Spécialiste de la culture afro-brésilienne, il s’intéresse
plus particulièrement à ces femmes, descendantes d’hommes arrachés à leur terre
d’origine, qui malgré toute la violence et l’oppression inhérentes à
l’esclavage ont su préserver leur racines.
Marcial peint et dépeint celles qui, de nos jours encore, maintiennent
des traditions héritées de l’Afrique, tout en affirmant les conséquences de
l’esclavage sur la culture brésilienne.
Mulheres do Rosario  Chercheur, spécialiste des
études africaines et afro-brésiliennes, l’artiste Marcial Avila puise son
inspiration dans "les Femmes du Rosaire" (traduction littérale de Mulheres do Rosario) qui revêtent, à
l’occasion des fêtes religieuses, les couleurs et la sensualité de leur terre
d’origine. La confrérie da Nossa Senhora do Rosario dos Homens Pretos (Notre Mère du Rosario des Hommes Noirs)

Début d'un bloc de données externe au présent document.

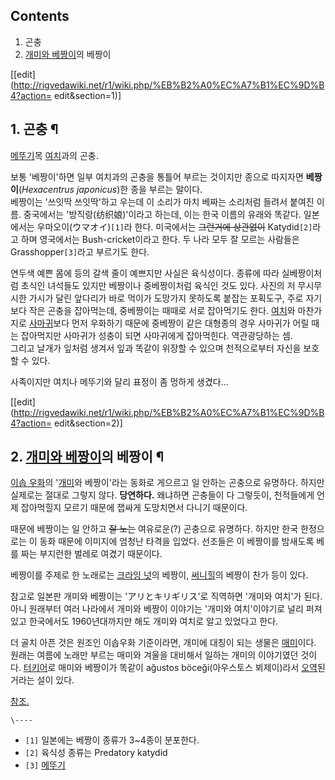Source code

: ## Contents

    

1. 곤충 
2. [개미와 베짱이](%EC%9D%B4%EC%86%9D%20%EC%9A%B0%ED%99%94#s-3.18.md)의 베짱이 

[[edit](http://rigvedawiki.net/r1/wiki.php/%EB%B2%A0%EC%A7%B1%EC%9D%B4?action=
edit&section=1)]

## 1. 곤충 ¶

  

[메뚜기](%EB%A9%94%EB%9A%9C%EA%B8%B0.md)목 [여치](%EC%97%AC%EC%B9%98.md)과의 곤충.

  

보통 '베짱이'하면 일부 여치과의 곤충을 통틀어 부르는 것이지만 종으로 따지자면 **베짱이**(_Hexacentrus japonicus_)한
종을 부르는 말이다.  
베짱이는 '쓰잇딱 쓰잇딱'하고 우는데 이 소리가 마치 베짜는 소리처럼 들려서 붙여진 이름. 중국에서는 '방직랑(纺织娘)'이라고 하는데, 이는
한국 이름의 유래와 똑같다. 일본에서는 우마오이(ウマオイ)`[1]`라 한다. 미국에서는 <del>그런거에 상관없이</del>
Katydid`[2]`라고 하며 영국에서는 Bush-cricket이라고 한다. 두 나라 모두 잘 모르는 사람들은
Grasshopper`[3]`라고 부르기도 한다.

  

연두색 예쁜 몸에 등의 갈색 줄이 예쁘지만 사실은 육식성이다. 종류에 따라 실베짱이처럼 초식인 녀석들도 있지만 베짱이나 중베짱이처럼 육식인
것도 있다. 사진의 저 무시무시한 가시가 달린 앞다리가 바로 먹이가 도망가지 못하도록 붙잡는 포획도구, 주로 자기보다 작은 곤충을
잡아먹는데, 중베짱이는 때때로 서로 잡아먹기도 한다. [여치](%EC%97%AC%EC%B9%98.md)와 마찬가지로
[사마귀](%EC%82%AC%EB%A7%88%EA%B7%80.md)보다 먼저 우화하기 때문에 중베짱이 같은 대형종의 경우 사마귀가 어릴
때는 잡아먹지만 사마귀가 성충이 되면 사마귀에게 잡아먹힌다. 역관광당하는 셈.  
그리고 날개가 잎처럼 생겨서 잎과 똑같이 위장할 수 있으며 천적으로부터 자신을 보호할 수 있다.

  

사족이지만 여치나 메뚜기와 달리 표정이 좀 멍하게 생겼다...

  

[[edit](http://rigvedawiki.net/r1/wiki.php/%EB%B2%A0%EC%A7%B1%EC%9D%B4?action=
edit&section=2)]

## 2. [개미와 베짱이](%EC%9D%B4%EC%86%9D%20%EC%9A%B0%ED%99%94#s-3.18.md)의 베짱이 ¶

[이솝 우화](%EC%9D%B4%EC%86%9D%20%EC%9A%B0%ED%99%94.md)의
'[개미](%EA%B0%9C%EB%AF%B8.md)와 베짱이'라는 동화로 게으르고 일 안하는 곤충으로 유명하다. 하지만 실제로는 절대로
그렇지 않다. **당연하다.** 왜냐하면 곤충들이 다 그렇듯이, 천적들에게 언제 잡아먹힐지 모르기 때문에 잽싸게 도망치면서 다니기 때문이다.

  

때문에 베짱이는 일 안하고 <del>잘 노는</del> 여유로운(?) 곤충으로 유명하다. 하지만 한국 한정으로는 이 동화 때문에 이미지에
엄청난 타격을 입었다. 선조들은 이 베짱이를 밤새도록 베를 짜는 부지런한 벌레로 여겼기 때문이다.

  

베짱이를 주제로 한 노래로는 [크라잉 넛](%ED%81%AC%EB%9D%BC%EC%9E%89%20%EB%84%9B.md)의 베짱이,
[써니힐](%EC%8D%A8%EB%8B%88%ED%9E%90.md)의 베짱이 찬가 등이 있다.

  

참고로 일본판 개미와 베짱이는 'アリとキリギリス'로 직역하면 '개미와 여치'가 된다.  
아니 원래부터 여러 나라에서 개미와 베짱이 이야기는 '개미와 여치'이야기로 널리 퍼져 있고 한국에서도 1960년대까지만 해도 개미와 여치로
알고 있었다고 한다.

  

더 골치 아픈 것은 원조인 이솝우화 기준이라면, 개미에 대칭이 되는 생물은 [매미](%EB%A7%A4%EB%AF%B8.md)이다.
원래는 여름에 노래만 부르는 매미와 겨울을 대비해서 일하는 개미의 이야기였던 것이다.
[터키어](%ED%84%B0%ED%82%A4%EC%96%B4.md)로 매미와 베짱이가 똑같이 ağustos böceği(아우스토스
뵈제이)라서 [오역](%EC%98%A4%EC%97%AD.md)된 거라는 설이 있다.

  

[참조.](http://yeogangyeoho.tistory.com/543)

`\----`

  * `[1]` 일본에는 베짱이 종류가 3~4종이 분포한다.
  * `[2]` 육식성 종류는 Predatory katydid
  * `[3]` [메뚜기](%EB%A9%94%EB%9A%9C%EA%B8%B0.md)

est une des plus anciennes organisations religieuses du Brésil. Au XVIIIème siècle, elle
fut exclusivement composée d’esclaves noirs puis de leurs descendants. Au sein de cette communauté, la mise en valeur de la femme était très ordinaire puisque,
d’origine africaine, elle préservait encore les caractéristiques des
sociétés matriarcales. Les femmes se paraient de
turbans, de couleurs, de tissus colorés et affichaient ainsi à la fois leur foi
et leur sensualité. C’est ainsi que les noirs,
aussi bien hommes que femmes, pouvaient manifester leur « négritude »
de manière déguisée.
C’est dans cet univers merveilleux
que l’artiste puise son inspiration et réalise la série « Mulheres do
Rosario », comme une relecture en hommage aux femmes noires qui firent
l’histoire et créèrent la tradition au moyen d’une résistance pacifique,
assumant les traces phénotypiques de leurs origines, les tresses élaborées et
la texture de leurs cheveux. De cette manière elles ont
su préserver leurs identités et ont créé un spectacle religieux d’une étrange
exubérance : le cortège de la confrérie de Nossa Senhora do Rosario.
Marcial Avila
Marcial Avila est
originaire de la ville de Diamantina (inscrite au patrimoine mondial de
l’UNESCO) dans l’état du Minas Gerais au Brésil. Durant son enfance il a
assisté à ces festivités religieuses et y a ensuite participé de manière
concrète en créant des étendards et des figurines pour les cortèges de cette
confrérie. Une série de sept tableaux
et trois panneaux racontant l’Histoire de la fameuse esclave sacralisée, Chica
da Silva, « la reine du Tejuco », se trouve exposée dans le musée de
cette ville ; don de l’artiste qui très tôt s’est intéressé et a étudié la
culture afro-brésilienne.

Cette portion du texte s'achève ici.